TASK GOAL:
In the records that come next, find every line with "MARK". Return those lines.

***** PROVIDED MATERIAL *****

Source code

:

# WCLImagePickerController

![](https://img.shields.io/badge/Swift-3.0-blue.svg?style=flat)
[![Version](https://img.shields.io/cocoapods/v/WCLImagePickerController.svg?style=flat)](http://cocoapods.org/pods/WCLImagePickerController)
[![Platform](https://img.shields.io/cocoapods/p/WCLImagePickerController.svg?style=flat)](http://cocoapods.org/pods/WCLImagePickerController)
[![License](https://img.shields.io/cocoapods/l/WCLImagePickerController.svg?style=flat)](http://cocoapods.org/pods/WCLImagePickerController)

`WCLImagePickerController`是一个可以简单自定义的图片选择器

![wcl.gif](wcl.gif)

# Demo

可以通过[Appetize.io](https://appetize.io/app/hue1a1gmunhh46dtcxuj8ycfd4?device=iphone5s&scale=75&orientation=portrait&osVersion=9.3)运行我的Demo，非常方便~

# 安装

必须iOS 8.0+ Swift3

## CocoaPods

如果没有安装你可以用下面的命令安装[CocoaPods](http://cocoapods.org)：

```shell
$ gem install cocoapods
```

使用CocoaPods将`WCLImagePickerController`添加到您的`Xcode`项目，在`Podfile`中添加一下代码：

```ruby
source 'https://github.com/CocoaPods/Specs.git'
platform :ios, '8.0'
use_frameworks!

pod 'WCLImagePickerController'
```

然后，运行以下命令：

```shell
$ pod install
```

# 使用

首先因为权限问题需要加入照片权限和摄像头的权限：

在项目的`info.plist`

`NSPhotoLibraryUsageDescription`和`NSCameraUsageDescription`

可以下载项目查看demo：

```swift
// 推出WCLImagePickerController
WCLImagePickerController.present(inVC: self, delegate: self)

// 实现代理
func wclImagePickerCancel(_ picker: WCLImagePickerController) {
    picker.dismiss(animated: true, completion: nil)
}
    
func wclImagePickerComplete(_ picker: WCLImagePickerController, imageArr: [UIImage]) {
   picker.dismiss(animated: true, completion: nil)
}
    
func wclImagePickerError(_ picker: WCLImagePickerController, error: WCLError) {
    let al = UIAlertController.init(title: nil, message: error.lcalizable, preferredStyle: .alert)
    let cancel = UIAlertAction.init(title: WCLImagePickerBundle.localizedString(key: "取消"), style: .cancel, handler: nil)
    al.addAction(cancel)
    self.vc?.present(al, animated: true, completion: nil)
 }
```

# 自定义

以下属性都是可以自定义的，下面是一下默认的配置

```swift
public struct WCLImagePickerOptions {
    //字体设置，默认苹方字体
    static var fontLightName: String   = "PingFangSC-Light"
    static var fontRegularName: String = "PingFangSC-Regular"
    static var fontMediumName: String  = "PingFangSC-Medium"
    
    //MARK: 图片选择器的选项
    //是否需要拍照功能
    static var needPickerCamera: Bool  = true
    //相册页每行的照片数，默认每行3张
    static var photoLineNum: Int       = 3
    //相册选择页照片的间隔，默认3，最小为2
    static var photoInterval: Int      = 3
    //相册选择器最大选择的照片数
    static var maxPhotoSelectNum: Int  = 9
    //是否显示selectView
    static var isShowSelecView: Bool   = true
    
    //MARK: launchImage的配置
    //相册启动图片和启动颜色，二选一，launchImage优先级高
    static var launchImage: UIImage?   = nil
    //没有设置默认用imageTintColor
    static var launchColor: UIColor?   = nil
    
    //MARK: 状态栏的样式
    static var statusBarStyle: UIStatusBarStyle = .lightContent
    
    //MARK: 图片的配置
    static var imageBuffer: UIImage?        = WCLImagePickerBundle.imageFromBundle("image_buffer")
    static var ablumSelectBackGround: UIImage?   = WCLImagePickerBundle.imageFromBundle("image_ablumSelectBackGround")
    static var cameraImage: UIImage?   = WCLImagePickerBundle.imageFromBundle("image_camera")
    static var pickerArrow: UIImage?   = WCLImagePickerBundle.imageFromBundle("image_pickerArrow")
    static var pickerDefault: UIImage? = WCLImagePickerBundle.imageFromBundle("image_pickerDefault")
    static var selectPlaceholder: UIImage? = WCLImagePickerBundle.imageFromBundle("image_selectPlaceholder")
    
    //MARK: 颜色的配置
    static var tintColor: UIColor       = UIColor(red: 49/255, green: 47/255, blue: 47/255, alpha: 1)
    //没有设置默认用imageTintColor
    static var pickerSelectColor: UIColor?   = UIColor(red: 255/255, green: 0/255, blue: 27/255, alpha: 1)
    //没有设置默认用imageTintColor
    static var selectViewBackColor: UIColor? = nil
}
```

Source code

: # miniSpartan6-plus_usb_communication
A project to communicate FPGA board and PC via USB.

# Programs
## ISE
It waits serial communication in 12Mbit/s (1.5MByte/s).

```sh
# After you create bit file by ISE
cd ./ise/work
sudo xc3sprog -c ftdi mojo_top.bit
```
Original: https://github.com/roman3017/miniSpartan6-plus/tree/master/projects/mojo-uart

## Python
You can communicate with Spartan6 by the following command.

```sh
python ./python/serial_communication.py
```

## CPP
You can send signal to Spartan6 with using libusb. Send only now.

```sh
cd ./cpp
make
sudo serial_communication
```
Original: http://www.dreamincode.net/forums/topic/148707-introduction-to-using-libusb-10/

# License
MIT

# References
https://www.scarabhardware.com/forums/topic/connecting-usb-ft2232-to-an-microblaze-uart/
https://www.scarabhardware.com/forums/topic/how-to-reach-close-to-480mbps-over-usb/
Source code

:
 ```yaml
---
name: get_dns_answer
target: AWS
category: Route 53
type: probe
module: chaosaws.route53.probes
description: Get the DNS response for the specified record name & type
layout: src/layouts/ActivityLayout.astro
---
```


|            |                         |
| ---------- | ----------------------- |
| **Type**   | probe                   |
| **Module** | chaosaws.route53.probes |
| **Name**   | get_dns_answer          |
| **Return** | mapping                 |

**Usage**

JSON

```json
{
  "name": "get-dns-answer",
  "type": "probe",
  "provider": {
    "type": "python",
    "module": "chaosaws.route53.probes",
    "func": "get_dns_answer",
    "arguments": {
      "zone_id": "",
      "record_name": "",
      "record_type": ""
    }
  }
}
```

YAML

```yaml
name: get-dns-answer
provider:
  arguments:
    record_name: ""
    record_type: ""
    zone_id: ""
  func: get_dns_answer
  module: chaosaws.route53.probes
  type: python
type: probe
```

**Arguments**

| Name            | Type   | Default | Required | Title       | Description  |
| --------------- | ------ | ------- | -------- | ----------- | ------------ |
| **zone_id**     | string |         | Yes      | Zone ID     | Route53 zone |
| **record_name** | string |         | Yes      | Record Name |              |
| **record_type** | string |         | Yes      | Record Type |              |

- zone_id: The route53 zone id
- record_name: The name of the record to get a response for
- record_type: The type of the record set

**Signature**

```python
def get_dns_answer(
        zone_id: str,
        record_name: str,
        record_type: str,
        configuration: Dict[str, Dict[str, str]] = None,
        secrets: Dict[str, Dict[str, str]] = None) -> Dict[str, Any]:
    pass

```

*****

TASK ANSWER:
    //MARK: 图片选择器的选项
    //MARK: launchImage的配置
    //MARK: 状态栏的样式
    //MARK: 图片的配置
    //MARK: 颜色的配置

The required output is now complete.